Ranjana Kumari, social activist and director of the Centre for Social Research, said: “Now the SC (Supreme Court) has recognised it (marital rape), so Parliament should also move (to create a) legal framework.”

The Supreme Court also said that women other than cisgender women, too, may need access to safe abortions.

Cisgender people are those whose sense of personal identity and gender are the same as their birth sex.

“Before we embark upon a discussion on the law and its application, it must be mentioned that we use the term ‘woman’ in this judgment as including persons other than cisgender women who may require access to safe medical termination of their pregnancies,” Justice Chandrachud, who authored the 75-page verdict, said.

Ruling welcomed

Members of the Federation of the Obstetrics and Gynaecological Societies of India (FOGSI), a body of doctors, welcomed the judgment. “We now have a clear interpretation of Rule 3(B), which is good,” said Hrishikesh Pai, president-elect of FOGSI.

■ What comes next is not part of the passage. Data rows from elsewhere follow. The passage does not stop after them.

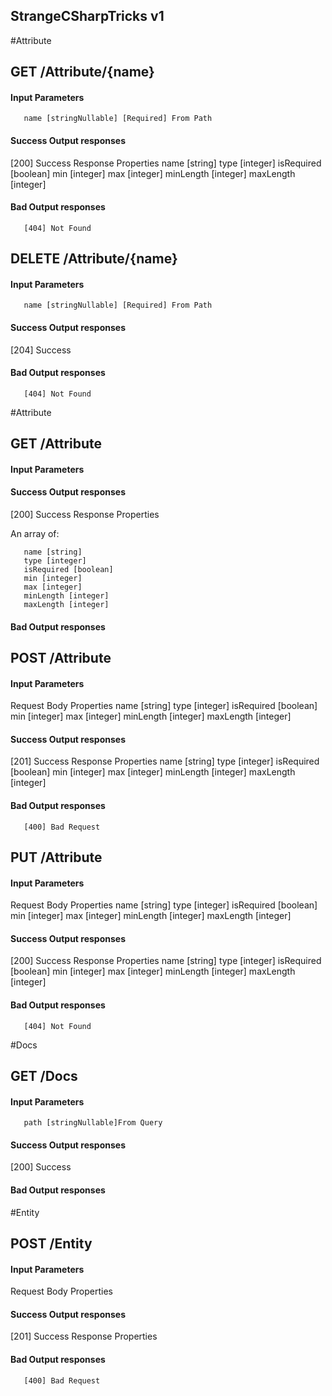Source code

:## StrangeCSharpTricks v1

#Attribute
## GET /Attribute/{name}
 #### Input Parameters
       name [stringNullable] [Required] From Path
 #### Success Output responses
 [200] Success
 Response Properties
       name [string]
       type [integer]
       isRequired [boolean]
       min [integer]
       max [integer]
       minLength [integer]
       maxLength [integer]
 #### Bad Output responses
       [404] Not Found
## DELETE /Attribute/{name}
 #### Input Parameters
       name [stringNullable] [Required] From Path
 #### Success Output responses
 [204] Success
 #### Bad Output responses
       [404] Not Found
#Attribute
## GET /Attribute
 #### Input Parameters
 #### Success Output responses
 [200] Success
 Response Properties
  
  An array of:

       name [string]
       type [integer]
       isRequired [boolean]
       min [integer]
       max [integer]
       minLength [integer]
       maxLength [integer]
 #### Bad Output responses
## POST /Attribute
 #### Input Parameters
 Request Body Properties
       name [string]
       type [integer]
       isRequired [boolean]
       min [integer]
       max [integer]
       minLength [integer]
       maxLength [integer]
 #### Success Output responses
 [201] Success
 Response Properties
       name [string]
       type [integer]
       isRequired [boolean]
       min [integer]
       max [integer]
       minLength [integer]
       maxLength [integer]
 #### Bad Output responses
       [400] Bad Request
## PUT /Attribute
 #### Input Parameters
 Request Body Properties
       name [string]
       type [integer]
       isRequired [boolean]
       min [integer]
       max [integer]
       minLength [integer]
       maxLength [integer]
 #### Success Output responses
 [200] Success
 Response Properties
       name [string]
       type [integer]
       isRequired [boolean]
       min [integer]
       max [integer]
       minLength [integer]
       maxLength [integer]
 #### Bad Output responses
       [404] Not Found
#Docs
## GET /Docs
 #### Input Parameters
       path [stringNullable]From Query
 #### Success Output responses
 [200] Success
 #### Bad Output responses
#Entity
## POST /Entity
 #### Input Parameters
 Request Body Properties
 #### Success Output responses
 [201] Success
 Response Properties
 #### Bad Output responses
       [400] Bad Request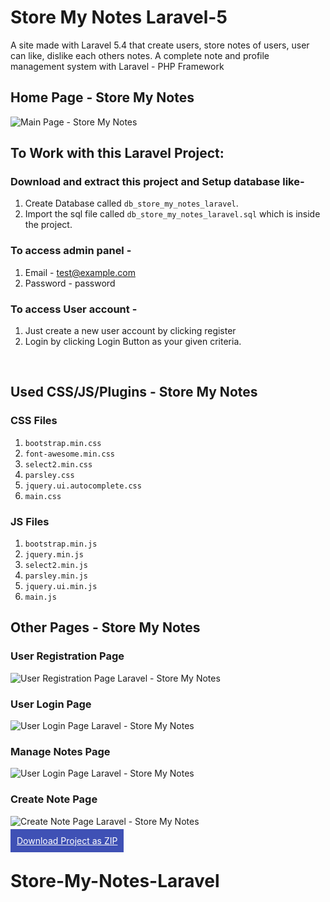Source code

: # Store My Notes Laravel-5
A site made with Laravel 5.4 that create users, store notes of users, user can like, dislike each others notes. A complete note and profile management system with Laravel - PHP Framework

## Home Page - Store My Notes
![Main Page - Store My Notes][main-image]

## To Work with this Laravel Project:
### Download and extract this project and Setup database like- 
1. Create Database called `db_store_my_notes_laravel`.
2. Import the sql file called `db_store_my_notes_laravel.sql` which is inside the project.

### To access admin panel -
1. Email - test@example.com
2. Password - password

### To access User account -
1. Just create a new user account  by clicking register
2. Login by clicking Login Button as your given criteria.
<br />



## Used CSS/JS/Plugins - Store My Notes

### CSS Files
1.  `bootstrap.min.css`
2.  `font-awesome.min.css`
3.  `select2.min.css`
4.  `parsley.css`
5.  `jquery.ui.autocomplete.css`
6.  `main.css`

### JS Files
1.  `bootstrap.min.js`
2.  `jquery.min.js`
3.  `select2.min.js`
4.  `parsley.min.js`
5.  `jquery.ui.min.js`
6.  `main.js`




## Other Pages - Store My Notes

### User Registration Page
![User Registration Page Laravel - Store My Notes][user-registration-page]

### User Login Page
![User Login Page Laravel - Store My Notes][user-login-page]


### Manage Notes Page
![User Login Page Laravel - Store My Notes][manage-notes-page]



### Create Note Page
![Create Note Page Laravel - Store My Notes][create-note-page]




<a href="https://github.com/ManiruzzamanAkash/Store-My-Notes-Laravel-5/archive/master.zip" style="background: #3F51B5;padding: 10px;color: #FFF;"> Download Project as ZIP</a>

[main-image]: https://image.ibb.co/hYN1hb/Main_Page.jpg "Store My Notes - Main Page Screenshot"
[user-login-page]: https://image.ibb.co/iAAwhb/Login_Page.jpg
[user-registration-page]: https://image.ibb.co/guRQaw/Registration_Page.jpg
[manage-notes-page]: https://image.ibb.co/eqDhNb/Manage_Notes_Page.jpg
[single-note-page]: https://image.ibb.co/ch7WFw/Single_Note_Page.jpg
[create-note-page]: https://image.ibb.co/jKqJvw/Create_Note_Page.jpg
[comments-page]: https://image.ibb.co/nOF7oG/Commenting_Like_Dystem.jpg
[admin-login-page]: https://image.ibb.co/gPg2Nb/Admin_Login_Page.jpg
[admin-categories-page]: https://image.ibb.co/kPeBFw/Admin_Manage_Categories.jpg
[admin-users-page]: https://image.ibb.co/bAQkaw/Admin_Manage_Users_Page.jpg
[single-user-page]: https://image.ibb.co/j3ihNb/User_Page_Laravel.jpg
[admin-users-page]: https://image.ibb.co/bAQkaw/Admin_Manage_Users_Page.jpg
[admin-users-page]: https://image.ibb.co/bAQkaw/Admin_Manage_Users_Page.jpg
[admin-settings-page]: https://image.ibb.co/kAmrFw/Admin_Settings_Page.jpg


# Store-My-Notes-Laravel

The non-government Population Foundation of India described the judgment as “historic”, saying it had addressed “an important issue” where unnecessary categorisation could deprive certain women of their right to abort pregnancies.

“We need to ensure that our laws don’t reflect any moral judgment on women who choose to abort,” Poonam Muttreja, the Foundation’s executive director, said in a statement.

The MTP Amendment Act, 2021, still falls short of being a rights-based legislation, the Foundation added.

“We have been unable to prevent unsafe abortions and uphold the rights of those who need abortions,” it said. “We hope this judgment could be a step towards making our abortion regime more liberal and pro-women.”

Richa Sharma, professor of gynaecology at the University College of Medical Sciences, New Delhi, and chairperson of FOGSI’s MTP committee, said most women tend to seek abortions within 20 weeks. “This judgment has provided clarity for MTP after 20 weeks.”

The Foundation also cautioned that abortions remain inaccessible to a large proportion of the population.

“The majority of abortions are performed in the private sector,” said Muttreja. “This results in high costs, making the service inaccessible to marginalised communities…. And as a result of regressive social mindsets, some doctors deny abortion to legally eligible women.”